I never gave Chelsea a slight chance of victory and I never entertained a thought of City failing to score. This is despite the anticipated tactics that were thought to be Mourinho’s ace up the sleeve – ultra-defensive behaviour, parking the bus until the cows came home, and that is exactly what The Special One did not do.
It came to what I always used in lower division football, which I thought was inappropriate at the time and worse still in top-flight football of the 21st century, basically a 1-6-4 formation. You can configure the 6 and the 4 as you like but the result of that distribution of players on the pitch was that the Blues were far offensive enough and very compact defensively.

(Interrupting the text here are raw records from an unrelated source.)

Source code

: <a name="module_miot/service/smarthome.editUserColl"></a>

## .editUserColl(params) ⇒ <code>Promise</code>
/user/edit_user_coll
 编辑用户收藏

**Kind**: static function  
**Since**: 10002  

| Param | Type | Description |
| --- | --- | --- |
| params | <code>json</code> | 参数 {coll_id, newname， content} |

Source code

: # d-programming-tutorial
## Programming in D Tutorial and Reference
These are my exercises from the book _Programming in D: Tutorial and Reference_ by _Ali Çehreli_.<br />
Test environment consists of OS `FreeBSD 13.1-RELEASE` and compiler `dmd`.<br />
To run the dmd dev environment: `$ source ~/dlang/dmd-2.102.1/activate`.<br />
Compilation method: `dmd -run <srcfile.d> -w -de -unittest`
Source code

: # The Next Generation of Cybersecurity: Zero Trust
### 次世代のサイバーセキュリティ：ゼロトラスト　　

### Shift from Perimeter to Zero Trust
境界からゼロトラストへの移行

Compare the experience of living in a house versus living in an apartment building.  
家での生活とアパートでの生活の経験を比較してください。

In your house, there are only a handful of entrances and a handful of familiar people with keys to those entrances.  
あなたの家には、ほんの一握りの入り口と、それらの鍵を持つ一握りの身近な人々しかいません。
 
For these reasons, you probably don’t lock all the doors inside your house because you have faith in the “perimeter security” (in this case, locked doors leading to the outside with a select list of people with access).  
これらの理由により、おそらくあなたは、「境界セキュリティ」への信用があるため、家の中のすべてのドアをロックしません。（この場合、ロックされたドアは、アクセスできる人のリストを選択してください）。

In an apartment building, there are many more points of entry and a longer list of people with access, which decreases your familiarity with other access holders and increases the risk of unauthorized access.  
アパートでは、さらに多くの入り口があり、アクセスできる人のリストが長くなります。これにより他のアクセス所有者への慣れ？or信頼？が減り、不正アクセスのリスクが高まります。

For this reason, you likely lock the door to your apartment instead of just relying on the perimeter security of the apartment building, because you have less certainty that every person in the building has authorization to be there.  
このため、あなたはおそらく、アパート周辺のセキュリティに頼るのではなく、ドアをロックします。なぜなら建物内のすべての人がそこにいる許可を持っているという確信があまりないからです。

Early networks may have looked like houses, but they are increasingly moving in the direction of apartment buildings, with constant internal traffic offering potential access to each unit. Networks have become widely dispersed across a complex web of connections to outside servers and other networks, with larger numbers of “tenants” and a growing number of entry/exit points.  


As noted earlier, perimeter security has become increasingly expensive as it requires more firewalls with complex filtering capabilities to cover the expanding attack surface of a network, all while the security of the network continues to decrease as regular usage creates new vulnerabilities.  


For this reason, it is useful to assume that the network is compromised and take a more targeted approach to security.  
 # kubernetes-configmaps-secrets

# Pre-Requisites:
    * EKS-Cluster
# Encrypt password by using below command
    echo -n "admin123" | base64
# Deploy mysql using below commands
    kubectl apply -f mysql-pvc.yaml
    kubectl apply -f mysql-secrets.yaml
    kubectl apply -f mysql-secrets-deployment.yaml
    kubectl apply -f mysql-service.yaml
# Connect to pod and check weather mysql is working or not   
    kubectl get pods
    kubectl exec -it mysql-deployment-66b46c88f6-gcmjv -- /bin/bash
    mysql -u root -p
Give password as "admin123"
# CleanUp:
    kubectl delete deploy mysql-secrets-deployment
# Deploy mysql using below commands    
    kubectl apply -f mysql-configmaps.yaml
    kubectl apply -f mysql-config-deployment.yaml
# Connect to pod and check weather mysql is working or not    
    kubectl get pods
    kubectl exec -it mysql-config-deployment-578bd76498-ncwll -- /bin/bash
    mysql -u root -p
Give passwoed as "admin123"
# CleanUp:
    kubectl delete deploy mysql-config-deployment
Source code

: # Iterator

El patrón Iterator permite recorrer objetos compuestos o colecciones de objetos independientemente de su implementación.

One can dwell on the stats about the broken 11-match winning streak in the league for City as well as eight in a row at home. That is something else. The world witnessed Mourinho at his best. Chelsea played against one of the world’s in-form teams of all time in the whole world, a team embarrassed with an array of talent, and he tore them to shreds. So effective was the attack that the bar saved City not once, not twice but thrice. We are not mentioning comic misses and Joe Hart saves.
Now that the Citizens lost, there may be sympathisers who could be justified to mourn about the absence of Fernandinho, Nasri and Aguero. City skinned so many teams with or without many players before. Chelsea were well prepared to beat City with all their stars in place and they executed their plan to the letter. For their record, Chelsea had kept four clean sheets in a row away from home in the Premier League so far and adding City to that list has many implications.

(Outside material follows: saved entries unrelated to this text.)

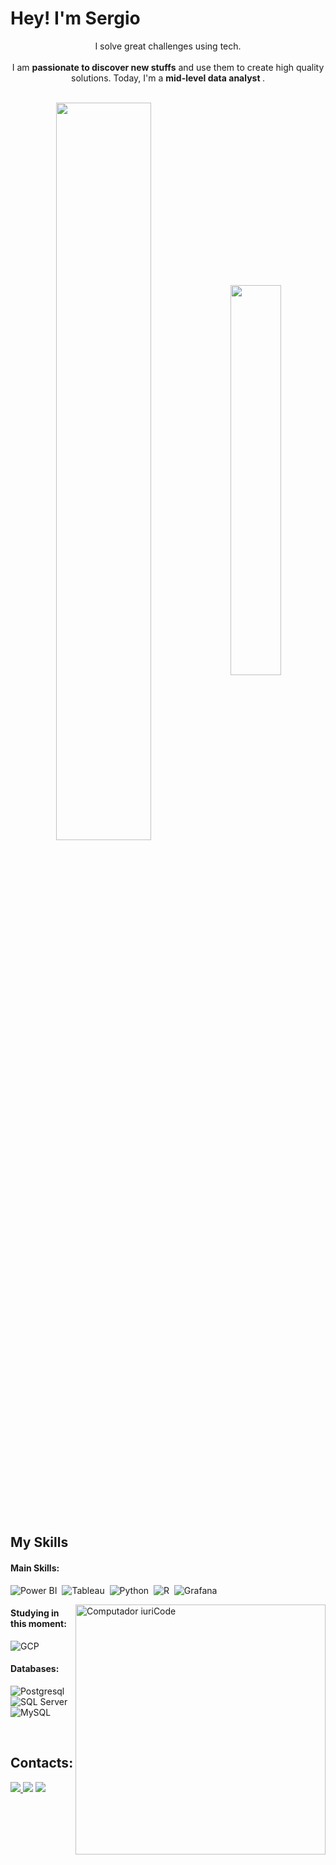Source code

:# Hey! I'm Sergio

<p align="center">I solve great challenges using tech. <br><br> I am <strong>passionate to discover new stuffs</strong> and use them to create high quality solutions. Today, I'm a <strong>mid-level data analyst </strong>.</p> &nbsp;

<div  align="center" style="margin-bottom:100px">
<img width=55% align="center"  src="https://github-readme-streak-stats.herokuapp.com?user=spaulog&theme=radical&mode=weekly" />
<img width=40% align="center" src="https://github-readme-stats-three-phi-48.vercel.app/api/top-langs/?username=spaulog&show_icons=true&theme=radical&layout=compact" />
 </div>

 &nbsp;
 &nbsp;



## My Skills

#### Main Skills:

![Power BI](https://img.shields.io/badge/PowerBI-F2C811?style=for-the-badge&logo=Power%20BI&logoColor=white)&nbsp;
![Tableau](https://img.shields.io/badge/Tableau-E97627?style=for-the-badge&logo=Tableau&logoColor=white)&nbsp;
![Python](https://img.shields.io/badge/Python-14354C?style=for-the-badge&logo=python&logoColor=white)&nbsp;
![R](https://img.shields.io/badge/R-276DC3?style=for-the-badge&logo=r&logoColor=white)&nbsp;
![Grafana](https://img.shields.io/badge/Grafana-F2F4F9?style=for-the-badge&logo=grafana&logoColor=orange&labelColor=F2F4F9)&nbsp;
<!--[Cypress](https://img.shields.io/badge/cypress-239120?style=for-the-badge&logo=cypress)&nbsp;
![RabbitMQ](https://img.shields.io/badge/rabbitmq-%23FF6600.svg?&style=for-the-badge&logo=rabbitmq&logoColor=white)&nbsp;
![Git](https://img.shields.io/badge/GIT-E44C30?style=for-the-badge&logo=git&logoColor=white)&nbsp;
![Graphql](https://img.shields.io/badge/graphql-E10098?style=for-the-badge&logo=graphql&logoColor=white)&nbsp;-->

<img src="https://raw.githubusercontent.com/MicaelliMedeiros/micaellimedeiros/master/image/computer-illustration.png" min-width="400px" max-width="400px" width="400px" align="right" alt="Computador iuriCode">

<!--#### Secondary Stack:

![JavaScript](https://img.shields.io/badge/JavaScript-F7DF1E?style=for-the-badge&logo=javascript&logoColor=black)&nbsp;-->

#### Studying in this moment:

![GCP](https://img.shields.io/badge/Google_Cloud-4285F4?style=for-the-badge&logo=google-cloud&logoColor=white)&nbsp;
<!--[Kubernetes](https://img.shields.io/badge/kubernetes-4285F4?style=for-the-badge&logo=kubernetes&logoColor=white)&nbsp;-->

#### Databases:

<!--[MongoDB](https://img.shields.io/badge/MongoDB-4EA94B?style=for-the-badge&logo=mongodb&logoColor=white)&nbsp;-->
![Postgresql](https://img.shields.io/badge/PostgreSQL-316192?style=for-the-badge&logo=postgresql&logoColor=white)&nbsp;
![SQL Server](https://img.shields.io/badge/Microsoft%20SQL%20Server-CC2927?style=for-the-badge&logo=microsoft%20sql%20server&logoColor=white)&nbsp;
![MySQL](https://img.shields.io/badge/MySQL-005C84?style=for-the-badge&logo=mysql&logoColor=white)&nbsp;

<!--#### Workstation Tools:

--![VScode](https://img.shields.io/badge/vscode-4285F4?style=for-the-badge&logo=vscode&logoColor=white)&nbsp;
--![Asana](https://img.shields.io/badge/asana-E44C30?style=for-the-badge&logo=asana&logoColor=white)&nbsp;
--![Notion](https://img.shields.io/badge/Notion-000000?style=for-the-badge&logo=notion&logoColor=white)&nbsp;
--![Slack](https://img.shields.io/badge/Slack-4A154B?style=for-the-badge&logo=slack&logoColor=white)&nbsp;
--![Ubuntu](https://img.shields.io/badge/Ubuntu-E95420?style=for-the-badge&logo=ubuntu&logoColor=white)&nbsp;-->

&nbsp;
&nbsp;

## Contacts:

<div> 
<a href="https://www.instagram.com/spsergiopaulo" target="_blank"><img src="https://img.shields.io/badge/-Instagram-%23E4405F?style=for-the-badge&logo=instagram&logoColor=white">
</a>
<a href = "mailto:sergiopaulogs@gmail.com"> <img src="https://img.shields.io/badge/-Gmail-%23333?style=for-the-badge&logo=gmail&logoColor=white" target="_blank"></a>
<a href="https://www.linkedin.com/in/sergio-paulo-goncalves/" target="_blank"><img src="https://img.shields.io/badge/-LinkedIn-%230077B5?style=for-the-badge&logo=linkedin&logoColor=white"  target="_blank"></a> 
<!--<a href="https://medium.com/@spaulog" target="_blank"><img src="https://img.shields.io/badge/-Medium-%23000000?style=for-the-badge&logo=medium&logoColor=white"  target="_blank"></a> -->
</div>&nbsp;&nbsp;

Many teams realise City are beatable as Arsene Wenger said before the match. This ups the stakes for smaller teams in the remaining City fixtures. City players will be questioning their invincibility, although they will tell you it is a blow they will take in their chin and push forward. That could be true and you can only feel for their next opponents.
For Chelsea, the direct benefit was matching the points tally to their rivals and raising the confidence that they can go all the way. This Chelsea cannot crush and finish small teams. The number one person in Wenger’s books today is Mourinho. More than Chelsea, Arsenal were a tertiary beneficiary of that victory. Many managers will tell you that they worry about their fixtures but one cannot say with a straight face that the Chelsea win did not open the race wide.
The victory is a game-changing ideal that keeps Chelsea and Arsenal hopes alive and the ultimate City celebrations really took a bad knock that will be sore and take time to heal. Anyone who is not Chelsea will find it hard to deal with a wounded City. Forget about the many mistakes done by Manuel Pelligrini. They will be back.